[Opening DATA SHOWN section]

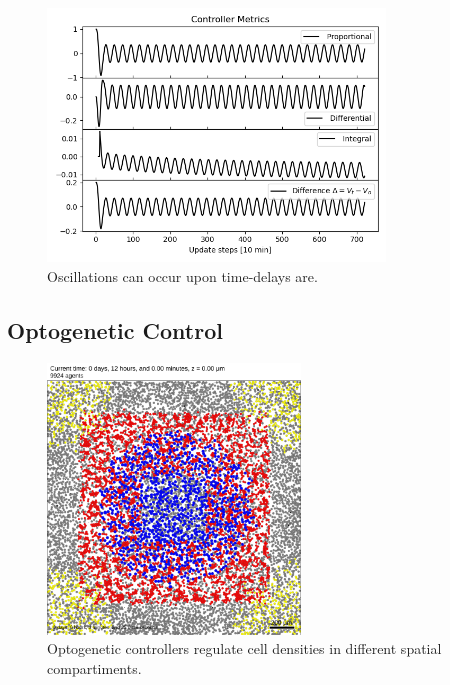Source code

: %
%
\begin{frame}{\insertsubsubsection}
	\begin{figure}
		\centering
		\includegraphics[width=0.8\textwidth]{media/TimeDelayOscillations}
		\caption{Oscillations can occur upon time-delays are.}
	\end{figure}
\end{frame}
%
%
\subsection{Optogenetic Control}
\label{subsec:concepts-optogenetic-control}
\begin{frame}{\insertsubsubsection}
	\begin{figure}
		\centering
		\includegraphics[width=0.6\textwidth]{media/SpatialDensityControl}
		\caption{Optogenetic controllers regulate cell densities in different spatial compartiments.}
	\end{figure}
\end{frame}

[Closing DATA SHOWN section]

Nothing but the pictures may be dropped; restate the material word for word.

Source code

: %
%
\begin{frame}{\insertsubsubsection}
	\begin{figure}
		\centering
		\includegraphics[width=0.8\textwidth]{media/TimeDelayOscillations}
		\caption{Oscillations can occur upon time-delays are.}
	\end{figure}
\end{frame}
%
%
\subsection{Optogenetic Control}
\label{subsec:concepts-optogenetic-control}
\begin{frame}{\insertsubsubsection}
	\begin{figure}
		\centering
		\includegraphics[width=0.6\textwidth]{media/SpatialDensityControl}
		\caption{Optogenetic controllers regulate cell densities in different spatial compartiments.}
	\end{figure}
\end{frame}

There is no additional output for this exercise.